Activities, therapy, and quality-of-life programming: Activities and therapy receive mostly positive comments. Several reviewers appreciated robust programming, entertainment, and an active therapy department that contributed to residents’ physical improvements and emotional wellbeing. Transportation staff (a bus driver) and the activities department were singled out positively. However, at least one reviewer noted that therapy was good but limited by facility constraints, again reflecting variability in available resources depending on unit or circumstance.

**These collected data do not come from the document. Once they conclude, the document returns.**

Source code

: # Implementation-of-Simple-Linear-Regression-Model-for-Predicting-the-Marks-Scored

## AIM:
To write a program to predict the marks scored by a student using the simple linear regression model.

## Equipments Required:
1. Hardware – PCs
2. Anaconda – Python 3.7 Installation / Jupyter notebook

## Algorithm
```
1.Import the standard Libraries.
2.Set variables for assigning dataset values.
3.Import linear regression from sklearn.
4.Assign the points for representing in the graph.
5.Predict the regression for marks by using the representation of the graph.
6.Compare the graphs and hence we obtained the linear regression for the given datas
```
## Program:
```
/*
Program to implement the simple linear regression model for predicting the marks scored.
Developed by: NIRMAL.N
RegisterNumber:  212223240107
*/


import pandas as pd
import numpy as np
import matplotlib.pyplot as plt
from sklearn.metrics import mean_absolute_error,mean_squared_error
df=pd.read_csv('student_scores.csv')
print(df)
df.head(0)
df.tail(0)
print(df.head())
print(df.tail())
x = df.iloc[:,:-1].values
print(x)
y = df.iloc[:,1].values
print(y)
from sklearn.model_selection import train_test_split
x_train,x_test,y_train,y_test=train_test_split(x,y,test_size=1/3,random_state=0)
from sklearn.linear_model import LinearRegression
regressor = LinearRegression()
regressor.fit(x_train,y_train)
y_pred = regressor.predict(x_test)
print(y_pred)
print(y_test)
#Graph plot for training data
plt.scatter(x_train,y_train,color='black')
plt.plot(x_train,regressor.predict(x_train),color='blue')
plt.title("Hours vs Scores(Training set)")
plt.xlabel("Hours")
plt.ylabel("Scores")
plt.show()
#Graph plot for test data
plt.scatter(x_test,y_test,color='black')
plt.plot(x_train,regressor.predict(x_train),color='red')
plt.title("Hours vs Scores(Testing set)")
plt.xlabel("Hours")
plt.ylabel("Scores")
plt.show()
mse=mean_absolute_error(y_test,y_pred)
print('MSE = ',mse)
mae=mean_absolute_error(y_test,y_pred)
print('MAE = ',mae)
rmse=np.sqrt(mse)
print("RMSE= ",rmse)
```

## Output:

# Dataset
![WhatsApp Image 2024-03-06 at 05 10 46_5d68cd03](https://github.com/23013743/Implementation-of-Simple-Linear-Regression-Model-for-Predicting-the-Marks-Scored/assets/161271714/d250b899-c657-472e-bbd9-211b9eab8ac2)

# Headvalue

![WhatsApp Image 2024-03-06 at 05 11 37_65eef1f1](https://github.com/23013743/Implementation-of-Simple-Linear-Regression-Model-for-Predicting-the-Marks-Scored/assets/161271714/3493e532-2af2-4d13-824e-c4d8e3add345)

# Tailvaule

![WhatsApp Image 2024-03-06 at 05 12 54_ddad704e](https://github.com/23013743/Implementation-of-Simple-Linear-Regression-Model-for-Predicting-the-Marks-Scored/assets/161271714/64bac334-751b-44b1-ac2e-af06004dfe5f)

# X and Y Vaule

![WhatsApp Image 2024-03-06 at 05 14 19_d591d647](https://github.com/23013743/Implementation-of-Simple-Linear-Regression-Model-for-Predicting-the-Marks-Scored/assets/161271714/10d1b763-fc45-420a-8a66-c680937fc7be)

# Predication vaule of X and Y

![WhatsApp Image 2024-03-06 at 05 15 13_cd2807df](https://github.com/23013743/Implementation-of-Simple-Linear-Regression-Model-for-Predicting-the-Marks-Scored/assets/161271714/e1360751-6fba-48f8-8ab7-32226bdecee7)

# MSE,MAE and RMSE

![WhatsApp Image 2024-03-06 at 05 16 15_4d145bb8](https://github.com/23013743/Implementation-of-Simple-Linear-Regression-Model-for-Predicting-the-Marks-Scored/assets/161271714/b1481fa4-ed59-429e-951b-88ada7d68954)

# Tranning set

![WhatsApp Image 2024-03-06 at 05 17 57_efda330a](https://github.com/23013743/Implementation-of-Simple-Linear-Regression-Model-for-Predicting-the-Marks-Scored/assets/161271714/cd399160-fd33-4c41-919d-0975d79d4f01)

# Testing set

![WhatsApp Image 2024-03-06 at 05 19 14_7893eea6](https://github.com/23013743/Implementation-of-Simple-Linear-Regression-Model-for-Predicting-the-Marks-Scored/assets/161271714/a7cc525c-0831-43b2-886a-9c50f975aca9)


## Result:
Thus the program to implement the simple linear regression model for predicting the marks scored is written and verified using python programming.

Management, policy, and systemic concerns: Management is a focal point of both praise and criticism. Positive reviews mention helpful management and new leadership that appears to be improving operations. Negative reports allege severe managerial failures: refusal to take financial responsibility after an overdose-related hospitalization, abrupt eviction notices and the shutdown of personal care services, and overall lack of accountability. These management-related allegations exacerbate family concerns and contribute to distrust among residents and their loved ones.
Patterns and overall assessment: The reviews reveal two clear patterns. First, when adequate staffing and engaged clinical/therapy teams are present, residents can receive good, even excellent, care — with measurable rehabilitation gains and supportive social services. Second, persistent understaffing, inconsistent supervision, and operational lapses lead to serious adverse experiences for residents, including neglect, infections, safety incidents, and family distress. The coexistence of very positive and very negative experiences suggests high variability in care quality across shifts, units, and time periods.
Recommendations based on review themes: Prospective residents and families should (1) verify staffing levels and staff-to-resident ratios for the specific unit they are considering, (2) ask about supervision protocols, infection control, and safety checks (including wheelchair locking policies and fall-prevention measures), (3) request recent inspection reports and incident histories, and (4) meet with social services and therapy staff to confirm rehabilitation plans and dietary management processes. Families already using the facility should maintain regular communication, document concerns immediately, and escalate to management or external oversight if urgent safety or neglect issues arise.
In summary, Kadima at Campbelltown shows evidence of competent, caring staff and effective therapy for some residents, but also displays recurring systemic issues — understaffing, communication failures, cleanliness and pest problems, dietary lapses, and serious safety and management incidents — that have led to significant harm in some reported cases. The facility appears to deliver markedly different experiences depending on staffing, unit, and management responsiveness; this variability is the central takeaway from these reviews.